I didn't know what was wrong with him. He had worked from sunup to sundown for two days teaching me to shoot, and now that I had finally caught the knack of it, it made him mad.

Then his face softened a little and he looked at me soberly. “Now don't get your back up, son. I'm just trying to tell you that knowing how to shoot and draw isn't enough. Boothills are full of men who could outdraw and outshoot both of us. Shooting a man who's as good as you are, and shooting a pasteboard box, are two different things. Look....”

He drew his pistols and held them out to me butts first.

“What do you want me to do?” I asked.

“Is this the way you'd disarm a man? Make him hand over his pistols butts first?”

“Sure,” I said.

“Then take them.”

I reached for them. The pistols whirled almost too fast to see, with no warning, no twist of the hand. With his fingers in the trigger guards, Pappy had flipped the pistols over, forward, cocking the hammers as they went around. In a split second—as long as it takes a man to die—he had whirled the .44's all the way around, cocked them, and snapped, with both muzzles against my chest.

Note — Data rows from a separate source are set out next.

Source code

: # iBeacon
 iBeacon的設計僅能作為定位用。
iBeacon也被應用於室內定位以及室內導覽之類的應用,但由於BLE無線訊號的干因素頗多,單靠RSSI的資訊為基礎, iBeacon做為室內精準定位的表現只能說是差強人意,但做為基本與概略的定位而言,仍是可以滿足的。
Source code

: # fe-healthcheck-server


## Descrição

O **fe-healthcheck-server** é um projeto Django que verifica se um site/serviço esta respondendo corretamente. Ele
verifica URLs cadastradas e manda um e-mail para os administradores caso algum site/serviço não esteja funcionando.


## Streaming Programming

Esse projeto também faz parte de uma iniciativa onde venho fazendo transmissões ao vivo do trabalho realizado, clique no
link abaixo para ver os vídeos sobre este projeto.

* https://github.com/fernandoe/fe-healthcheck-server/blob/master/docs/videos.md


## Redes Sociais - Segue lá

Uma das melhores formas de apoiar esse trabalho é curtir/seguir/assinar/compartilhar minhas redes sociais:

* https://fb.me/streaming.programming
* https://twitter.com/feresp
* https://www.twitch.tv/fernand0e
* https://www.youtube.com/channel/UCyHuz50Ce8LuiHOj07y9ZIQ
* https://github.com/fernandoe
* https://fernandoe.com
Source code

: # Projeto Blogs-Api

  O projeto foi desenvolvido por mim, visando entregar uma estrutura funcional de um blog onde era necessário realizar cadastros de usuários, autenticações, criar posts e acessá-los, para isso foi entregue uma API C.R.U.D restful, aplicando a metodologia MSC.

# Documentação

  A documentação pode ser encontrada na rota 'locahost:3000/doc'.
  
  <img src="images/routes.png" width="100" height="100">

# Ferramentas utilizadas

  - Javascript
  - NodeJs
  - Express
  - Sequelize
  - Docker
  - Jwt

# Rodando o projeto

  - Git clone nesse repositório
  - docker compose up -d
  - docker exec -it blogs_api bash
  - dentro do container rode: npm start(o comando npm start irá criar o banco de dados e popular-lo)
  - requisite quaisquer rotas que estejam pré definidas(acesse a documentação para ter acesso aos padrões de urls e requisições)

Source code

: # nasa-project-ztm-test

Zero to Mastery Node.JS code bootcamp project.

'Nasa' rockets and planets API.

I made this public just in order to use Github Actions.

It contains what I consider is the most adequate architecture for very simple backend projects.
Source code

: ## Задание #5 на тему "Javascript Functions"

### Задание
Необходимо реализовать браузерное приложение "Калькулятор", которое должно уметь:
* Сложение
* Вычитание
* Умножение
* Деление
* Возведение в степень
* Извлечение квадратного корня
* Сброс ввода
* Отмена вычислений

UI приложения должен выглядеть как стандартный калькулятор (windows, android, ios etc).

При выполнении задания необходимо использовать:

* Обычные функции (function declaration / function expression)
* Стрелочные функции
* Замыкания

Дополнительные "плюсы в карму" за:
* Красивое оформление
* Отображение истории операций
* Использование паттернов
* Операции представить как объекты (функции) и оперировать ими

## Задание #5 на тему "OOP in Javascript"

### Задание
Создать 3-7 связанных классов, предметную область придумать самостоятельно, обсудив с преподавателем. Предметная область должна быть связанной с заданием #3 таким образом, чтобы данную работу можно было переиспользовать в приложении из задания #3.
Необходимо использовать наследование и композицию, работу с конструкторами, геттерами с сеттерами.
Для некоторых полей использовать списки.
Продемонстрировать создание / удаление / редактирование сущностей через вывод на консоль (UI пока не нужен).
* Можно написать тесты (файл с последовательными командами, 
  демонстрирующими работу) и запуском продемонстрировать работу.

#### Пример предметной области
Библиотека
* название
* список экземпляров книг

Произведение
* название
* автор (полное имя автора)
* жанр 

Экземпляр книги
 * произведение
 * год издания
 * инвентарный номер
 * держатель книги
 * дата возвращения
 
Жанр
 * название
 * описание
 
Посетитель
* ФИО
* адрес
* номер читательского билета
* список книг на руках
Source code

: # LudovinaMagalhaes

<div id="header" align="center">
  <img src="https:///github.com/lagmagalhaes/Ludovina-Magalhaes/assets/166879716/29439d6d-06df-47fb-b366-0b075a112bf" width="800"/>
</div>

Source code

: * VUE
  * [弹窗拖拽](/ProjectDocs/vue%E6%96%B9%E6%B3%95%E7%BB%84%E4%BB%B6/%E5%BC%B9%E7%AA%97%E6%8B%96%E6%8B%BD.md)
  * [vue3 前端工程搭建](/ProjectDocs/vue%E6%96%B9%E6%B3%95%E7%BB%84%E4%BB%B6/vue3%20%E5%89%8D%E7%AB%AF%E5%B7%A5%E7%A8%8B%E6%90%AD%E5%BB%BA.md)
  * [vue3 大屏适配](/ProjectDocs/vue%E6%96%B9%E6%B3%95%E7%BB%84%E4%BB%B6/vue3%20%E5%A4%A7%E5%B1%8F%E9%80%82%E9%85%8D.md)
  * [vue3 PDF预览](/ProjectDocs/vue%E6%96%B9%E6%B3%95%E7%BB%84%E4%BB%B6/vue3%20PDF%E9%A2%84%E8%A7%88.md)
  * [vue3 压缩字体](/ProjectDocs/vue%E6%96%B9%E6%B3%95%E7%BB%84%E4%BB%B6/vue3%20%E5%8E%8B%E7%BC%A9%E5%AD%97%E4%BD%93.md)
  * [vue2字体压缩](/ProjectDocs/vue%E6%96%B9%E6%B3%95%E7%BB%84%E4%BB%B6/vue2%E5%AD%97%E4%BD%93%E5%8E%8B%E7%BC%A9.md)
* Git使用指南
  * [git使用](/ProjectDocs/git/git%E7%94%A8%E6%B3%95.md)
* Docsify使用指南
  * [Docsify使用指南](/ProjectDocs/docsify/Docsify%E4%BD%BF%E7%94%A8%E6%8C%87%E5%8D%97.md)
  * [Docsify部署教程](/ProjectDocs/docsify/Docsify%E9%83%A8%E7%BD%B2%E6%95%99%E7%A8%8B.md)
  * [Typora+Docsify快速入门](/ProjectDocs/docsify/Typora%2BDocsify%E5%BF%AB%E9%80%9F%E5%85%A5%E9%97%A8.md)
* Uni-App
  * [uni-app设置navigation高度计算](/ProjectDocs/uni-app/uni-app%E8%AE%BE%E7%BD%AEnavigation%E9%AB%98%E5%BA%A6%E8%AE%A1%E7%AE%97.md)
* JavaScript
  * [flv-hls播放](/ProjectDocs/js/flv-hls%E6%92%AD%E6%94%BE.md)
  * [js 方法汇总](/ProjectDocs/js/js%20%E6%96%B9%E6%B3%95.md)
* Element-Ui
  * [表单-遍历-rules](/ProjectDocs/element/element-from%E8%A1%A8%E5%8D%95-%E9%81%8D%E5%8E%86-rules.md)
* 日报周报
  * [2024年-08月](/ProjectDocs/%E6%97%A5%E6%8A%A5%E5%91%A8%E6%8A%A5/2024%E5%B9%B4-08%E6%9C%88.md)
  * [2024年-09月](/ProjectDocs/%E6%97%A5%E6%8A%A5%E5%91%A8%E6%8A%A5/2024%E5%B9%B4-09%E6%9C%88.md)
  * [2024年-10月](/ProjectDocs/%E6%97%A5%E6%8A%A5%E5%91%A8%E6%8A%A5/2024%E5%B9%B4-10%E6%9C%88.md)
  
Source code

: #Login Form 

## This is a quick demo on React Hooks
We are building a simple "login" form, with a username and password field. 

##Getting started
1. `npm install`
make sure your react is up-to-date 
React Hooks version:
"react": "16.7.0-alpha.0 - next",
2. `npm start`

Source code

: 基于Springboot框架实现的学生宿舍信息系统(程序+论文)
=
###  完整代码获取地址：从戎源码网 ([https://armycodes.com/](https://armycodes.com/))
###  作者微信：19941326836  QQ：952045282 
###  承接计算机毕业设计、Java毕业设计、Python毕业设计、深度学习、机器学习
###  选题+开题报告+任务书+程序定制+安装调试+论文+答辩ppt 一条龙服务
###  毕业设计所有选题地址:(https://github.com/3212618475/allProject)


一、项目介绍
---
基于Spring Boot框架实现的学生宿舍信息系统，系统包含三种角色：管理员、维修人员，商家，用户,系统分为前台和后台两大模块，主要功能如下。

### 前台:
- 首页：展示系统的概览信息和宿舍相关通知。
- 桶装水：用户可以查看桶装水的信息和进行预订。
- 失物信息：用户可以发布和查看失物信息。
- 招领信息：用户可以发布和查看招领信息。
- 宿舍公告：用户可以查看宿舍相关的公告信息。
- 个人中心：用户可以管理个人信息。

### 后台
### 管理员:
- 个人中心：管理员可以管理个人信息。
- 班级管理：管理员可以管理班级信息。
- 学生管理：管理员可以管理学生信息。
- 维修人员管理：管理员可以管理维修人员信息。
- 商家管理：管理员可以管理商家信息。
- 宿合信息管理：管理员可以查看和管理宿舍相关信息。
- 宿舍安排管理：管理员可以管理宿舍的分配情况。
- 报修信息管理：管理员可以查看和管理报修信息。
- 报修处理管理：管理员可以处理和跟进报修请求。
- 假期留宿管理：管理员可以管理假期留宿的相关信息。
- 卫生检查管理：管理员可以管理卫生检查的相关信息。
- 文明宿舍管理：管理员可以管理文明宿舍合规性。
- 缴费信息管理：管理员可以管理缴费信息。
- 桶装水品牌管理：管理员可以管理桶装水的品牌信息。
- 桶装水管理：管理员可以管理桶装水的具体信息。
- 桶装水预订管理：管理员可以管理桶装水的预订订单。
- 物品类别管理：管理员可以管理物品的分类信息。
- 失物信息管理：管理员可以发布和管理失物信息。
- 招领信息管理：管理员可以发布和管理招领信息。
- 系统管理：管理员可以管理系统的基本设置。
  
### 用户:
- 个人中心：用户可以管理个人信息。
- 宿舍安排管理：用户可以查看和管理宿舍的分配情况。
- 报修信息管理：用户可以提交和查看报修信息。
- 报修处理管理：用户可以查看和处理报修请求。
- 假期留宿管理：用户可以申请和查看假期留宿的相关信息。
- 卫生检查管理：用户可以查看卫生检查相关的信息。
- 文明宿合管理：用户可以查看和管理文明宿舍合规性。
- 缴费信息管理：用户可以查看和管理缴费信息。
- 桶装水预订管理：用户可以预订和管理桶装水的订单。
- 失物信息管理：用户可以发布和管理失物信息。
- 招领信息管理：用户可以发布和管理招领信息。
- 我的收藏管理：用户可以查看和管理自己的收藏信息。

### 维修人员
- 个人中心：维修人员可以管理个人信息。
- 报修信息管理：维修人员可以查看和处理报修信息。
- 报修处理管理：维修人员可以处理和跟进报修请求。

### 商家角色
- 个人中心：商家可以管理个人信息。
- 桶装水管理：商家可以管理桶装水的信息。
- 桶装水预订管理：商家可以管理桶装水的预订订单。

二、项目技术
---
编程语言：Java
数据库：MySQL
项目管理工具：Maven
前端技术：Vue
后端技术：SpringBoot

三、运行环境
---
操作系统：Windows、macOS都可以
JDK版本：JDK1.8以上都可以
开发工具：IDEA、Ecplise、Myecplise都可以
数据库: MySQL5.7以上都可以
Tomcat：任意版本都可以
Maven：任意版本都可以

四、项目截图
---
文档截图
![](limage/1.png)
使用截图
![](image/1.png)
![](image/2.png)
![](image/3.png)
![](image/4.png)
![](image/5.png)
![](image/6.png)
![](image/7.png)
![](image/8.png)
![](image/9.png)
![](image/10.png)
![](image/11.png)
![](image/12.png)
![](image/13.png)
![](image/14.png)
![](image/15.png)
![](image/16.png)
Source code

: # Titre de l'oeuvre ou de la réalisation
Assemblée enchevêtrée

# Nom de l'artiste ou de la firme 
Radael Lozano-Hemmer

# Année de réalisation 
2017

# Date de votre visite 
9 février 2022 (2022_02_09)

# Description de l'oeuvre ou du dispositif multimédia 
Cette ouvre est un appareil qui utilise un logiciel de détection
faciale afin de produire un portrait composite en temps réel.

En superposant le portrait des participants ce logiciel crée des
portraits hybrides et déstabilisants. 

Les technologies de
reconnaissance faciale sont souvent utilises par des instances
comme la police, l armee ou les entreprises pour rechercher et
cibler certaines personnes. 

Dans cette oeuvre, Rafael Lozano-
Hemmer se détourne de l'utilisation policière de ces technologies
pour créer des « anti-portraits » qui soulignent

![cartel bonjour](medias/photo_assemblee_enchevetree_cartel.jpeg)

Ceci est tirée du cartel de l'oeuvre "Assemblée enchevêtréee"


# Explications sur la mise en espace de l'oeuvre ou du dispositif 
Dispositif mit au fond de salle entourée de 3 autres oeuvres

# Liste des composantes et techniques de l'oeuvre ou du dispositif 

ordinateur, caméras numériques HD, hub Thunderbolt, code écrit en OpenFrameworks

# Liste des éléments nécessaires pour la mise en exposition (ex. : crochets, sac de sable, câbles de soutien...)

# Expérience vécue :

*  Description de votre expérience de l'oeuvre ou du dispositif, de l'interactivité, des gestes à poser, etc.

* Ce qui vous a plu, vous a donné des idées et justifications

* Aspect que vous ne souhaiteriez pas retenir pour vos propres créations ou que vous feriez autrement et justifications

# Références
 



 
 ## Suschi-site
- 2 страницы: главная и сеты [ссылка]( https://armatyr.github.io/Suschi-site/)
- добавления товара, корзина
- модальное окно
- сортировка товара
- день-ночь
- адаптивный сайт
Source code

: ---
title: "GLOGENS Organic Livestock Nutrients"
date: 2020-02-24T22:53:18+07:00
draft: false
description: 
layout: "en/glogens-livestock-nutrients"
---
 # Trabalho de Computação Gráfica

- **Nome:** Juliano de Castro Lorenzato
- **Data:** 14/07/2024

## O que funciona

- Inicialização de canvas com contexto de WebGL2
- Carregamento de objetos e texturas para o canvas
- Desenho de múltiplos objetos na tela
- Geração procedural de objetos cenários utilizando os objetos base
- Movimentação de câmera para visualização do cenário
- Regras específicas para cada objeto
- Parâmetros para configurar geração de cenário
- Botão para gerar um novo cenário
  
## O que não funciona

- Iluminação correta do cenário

The pistols were empty. Pappy had seen to that beforehand. If they had been loaded I would have died without ever knowing how. My mouth had suddenly gone dry. I swallowed to get my stomach out of my throat.

Pappy holstered one pistol and casually began to load the other. “I said it once before,” he said. “When it comes to guns, a man is never good enough. Now get your blanket roll together. We've stayed in one place too long already.”

That night it rained, but we moved anyway, because Pappy said we had already used more luck than Indian Territory allowed. That night it caught up with us.

First, we almost rode into a detail of cavalry and, later, a hunting party of Cheyennes that had strayed off the reservation. We pulled up in a thicket of scrub oak and waited for the Indians to pass. I looked at Pappy and his face was just a blur in the rain and darkness, and I swore at myself for not bringing a slicker when I left John's City.

Pappy said, “I don't like it. With Indians off the reservation, there's bound to be cavalry all over this part of the Territory. Two stray riders wouldn't have much of a chance getting to Kansas.”

I said, “The cattle trail can't be far from here. We can move in that direction, and if the cavalry sees us we can tell them we're drovers, looking for strays.”

Pappy gave a sudden shrug. He didn't think much of the idea, but, with cavalry and Indians on the other side of us, there wasn't anything else to do. Pappy didn't mention Buck Creyton, and neither did I. After the Indians had passed on in the darkness, behind a slanting gray sheet of rain, we began moving to the west.

I think I smelled coffee even before I heard the nervous bawling of the cattle. Steaming, soothing coffee to warm a man's insides, and Pappy and I both needed it. We pulled up on a rise and looked down at the flatland below that some outfit was using for bedground. A herd of what seemed to be a thousand or more cattle was milling restlessly, and above the beat of the rain we could hear the night watch crooning profanely.

But the thing that caught our attention was the coffee. We could see a fire going under a slant of canvas that we took to be the chuck wagon, and that was where the smell was coming from.

Pappy looked at me. “You ever see that outfit before?”

“I don't know. I can't see enough of it to tell.”

We were both thinking how good a hot cup of coffee would taste. We sat for a moment with rain in our face, rain plastering our clothing, rain running off our hats and slithering down our backs and filling our boots. Without a word, we started riding toward the fire.

As we circled the herd I heard one of the night herders croon, “Get on it there, you no-account sonofabitch,” to the tune of “The Girl I Left Behind Me.” There were three or four men standing under the canvas where the coffee smell was coming from. Pappy and I left our horses beside the chuck wagon and ducked in under the canvas sheet.